I made this recipe on a whim last week by tweaking a few old recipes, and we were BLOWN away. Safe to say this is by far our new favourite dinner! It’s a filling, comforting, and super flavourful plant-based meal that tastes like it’s from a restaurant. Truly!

I love this crispy honey garlic tofu because it’s:

  • Made with just a few simple ingredients

  • Super saucy & garlicky

  • Plant-based & gluten-free

  • Paired with creamy coconut rice for extra flavour

I use my tried-and-true method of making crispy tofu in the air fryer and it’s perfect every single time. If you don’t have an air fryer, feel free to bake it in the oven instead, it’ll just take 10 minutes longer!

Hope you make this and love it. I also posted a reel on my Instagram showing the process. Enjoy!

Crispy Honey Garlic Tofu with Coconut Rice


Ingredients

  • 1 block extra firm tofu, pressed for 15 mins to remove excess moisture

  • ¼ tsp sea salt

  • ¼ tsp garlic powder

  • 2 tbsp sesame oil, divided

  • 2 tbsp cornstarch, divided

  • ¼ cup + 1 tbsp tamari or soy sauce, divided

  • 2 ½ tbsp honey (or maple syrup if vegan)

  • 2 tbsp rice vinegar

  • 2 tbsp water

  • 3 cloves garlic, minced

  • Veggies of choice, chopped small (I used broccoli + king oyster mushrooms)

  • 1 cup calrose or jasmine rice, rinsed

  • 1 cup full-fat coconut milk (from a can) + ½ cup water

  • Sesame seeds for serving

Method

Preheat your air fryer or oven to 400 degrees.

Tear your tofu into 1-inch chunks and place in a bowl. Sprinkle with the salt and garlic powder, then toss with 1 tbsp tamari and 1 tbsp sesame oil until evenly coated. Add 1 tbsp cornstarch and toss until all the tofu pieces are coated. Bake in the air fryer for 16-18 mins or the oven for 25-30 minutes, flipping the pieces halfway through until golden brown.

In the meantime, whisk together your sauce ingredients: the remaining 1 tbsp sesame oil and 1 tbsp cornstarch, plus the ¼ cup tamari, honey, rice vinegar, water and minced garlic. Set aside.

Cook your coconut rice by bringing the rice, coconut milk, water and a big pinch of salt to a boil in a saucepan. Once boiling, cover and reduce the heat to low, then let it cook for 15 minutes. Remove from the heat and let the rice stand with the lid on for 10 minutes before fluffing with a fork.

In a large skillet, cook your veggies until slightly tender and browned (do it in batches if needed) - this took about 6-8 minutes for me.

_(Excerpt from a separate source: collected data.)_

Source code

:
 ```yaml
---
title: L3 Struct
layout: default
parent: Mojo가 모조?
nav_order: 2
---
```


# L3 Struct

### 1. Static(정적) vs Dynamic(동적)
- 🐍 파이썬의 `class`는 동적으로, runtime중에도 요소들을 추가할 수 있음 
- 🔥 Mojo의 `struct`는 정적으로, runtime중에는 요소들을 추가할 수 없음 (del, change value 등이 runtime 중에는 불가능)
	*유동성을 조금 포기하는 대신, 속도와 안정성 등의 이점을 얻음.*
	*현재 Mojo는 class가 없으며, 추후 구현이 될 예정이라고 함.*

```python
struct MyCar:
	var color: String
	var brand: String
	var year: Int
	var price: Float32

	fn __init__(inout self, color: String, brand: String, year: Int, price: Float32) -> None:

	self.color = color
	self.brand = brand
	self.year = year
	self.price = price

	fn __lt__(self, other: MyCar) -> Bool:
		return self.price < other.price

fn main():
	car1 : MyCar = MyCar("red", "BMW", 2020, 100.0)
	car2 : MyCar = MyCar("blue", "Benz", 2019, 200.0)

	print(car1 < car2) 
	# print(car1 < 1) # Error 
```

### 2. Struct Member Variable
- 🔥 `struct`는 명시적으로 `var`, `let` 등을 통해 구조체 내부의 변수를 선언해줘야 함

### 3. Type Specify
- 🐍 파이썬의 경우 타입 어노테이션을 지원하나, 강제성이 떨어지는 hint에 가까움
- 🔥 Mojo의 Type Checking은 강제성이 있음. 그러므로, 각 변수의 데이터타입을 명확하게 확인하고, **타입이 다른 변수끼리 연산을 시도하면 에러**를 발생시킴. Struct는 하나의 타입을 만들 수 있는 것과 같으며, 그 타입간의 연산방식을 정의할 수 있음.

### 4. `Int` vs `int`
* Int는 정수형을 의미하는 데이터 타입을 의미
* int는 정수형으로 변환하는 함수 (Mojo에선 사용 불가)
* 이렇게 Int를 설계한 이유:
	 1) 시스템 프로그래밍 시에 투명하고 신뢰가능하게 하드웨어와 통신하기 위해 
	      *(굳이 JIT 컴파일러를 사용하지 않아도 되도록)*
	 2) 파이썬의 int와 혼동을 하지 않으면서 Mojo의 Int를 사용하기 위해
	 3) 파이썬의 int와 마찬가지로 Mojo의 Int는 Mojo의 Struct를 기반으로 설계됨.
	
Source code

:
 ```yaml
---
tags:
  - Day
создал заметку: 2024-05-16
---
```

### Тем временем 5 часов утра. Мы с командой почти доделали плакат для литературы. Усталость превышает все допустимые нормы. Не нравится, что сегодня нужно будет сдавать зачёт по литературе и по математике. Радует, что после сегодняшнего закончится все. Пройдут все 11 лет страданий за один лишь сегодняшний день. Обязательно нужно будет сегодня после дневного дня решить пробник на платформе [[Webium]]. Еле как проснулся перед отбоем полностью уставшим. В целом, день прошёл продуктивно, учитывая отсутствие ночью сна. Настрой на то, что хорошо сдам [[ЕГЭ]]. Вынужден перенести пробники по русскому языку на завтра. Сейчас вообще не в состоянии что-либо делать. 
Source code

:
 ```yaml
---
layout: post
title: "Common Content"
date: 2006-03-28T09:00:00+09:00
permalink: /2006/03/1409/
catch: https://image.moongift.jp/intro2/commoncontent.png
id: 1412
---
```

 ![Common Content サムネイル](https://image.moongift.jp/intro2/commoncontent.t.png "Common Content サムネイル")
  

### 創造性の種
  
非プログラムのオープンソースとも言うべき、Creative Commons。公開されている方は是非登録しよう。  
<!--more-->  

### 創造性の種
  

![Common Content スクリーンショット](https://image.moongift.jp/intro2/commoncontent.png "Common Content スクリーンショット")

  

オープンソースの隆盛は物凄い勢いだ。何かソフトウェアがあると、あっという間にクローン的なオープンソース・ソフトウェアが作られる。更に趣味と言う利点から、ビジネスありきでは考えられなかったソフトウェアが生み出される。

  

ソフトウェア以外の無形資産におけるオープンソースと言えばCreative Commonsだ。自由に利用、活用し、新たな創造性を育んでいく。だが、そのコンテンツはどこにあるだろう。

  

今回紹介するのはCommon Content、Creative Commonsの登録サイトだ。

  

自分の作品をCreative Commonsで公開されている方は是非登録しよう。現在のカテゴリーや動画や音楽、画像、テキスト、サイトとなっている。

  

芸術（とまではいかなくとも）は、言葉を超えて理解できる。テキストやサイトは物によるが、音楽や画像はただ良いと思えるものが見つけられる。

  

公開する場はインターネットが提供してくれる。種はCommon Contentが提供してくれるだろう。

Once the tofu is cooked and crispy, reduce heat to low in your skillet (with the veggies still in it) and add the tofu pieces. Pour in your sauce and stir over low heat until it is reduced and thickened, about 2 minutes.

Serve crispy honey garlic tofu and veggie mixture over portions of coconut rice and top with sesame seeds and a squeeze of lime if desired!